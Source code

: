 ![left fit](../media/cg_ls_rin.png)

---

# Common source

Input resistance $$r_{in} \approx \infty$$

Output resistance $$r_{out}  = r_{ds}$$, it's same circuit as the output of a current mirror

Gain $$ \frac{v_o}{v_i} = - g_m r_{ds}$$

====================

• What this task involves:
Exactly reproduce the material above.

• Response:
Source code

: ![left fit](../media/cg_ls_rin.png)

---

# Common source

Input resistance $$r_{in} \approx \infty$$

Output resistance $$r_{out}  = r_{ds}$$, it's same circuit as the output of a current mirror

Gain $$ \frac{v_o}{v_i} = - g_m r_{ds}$$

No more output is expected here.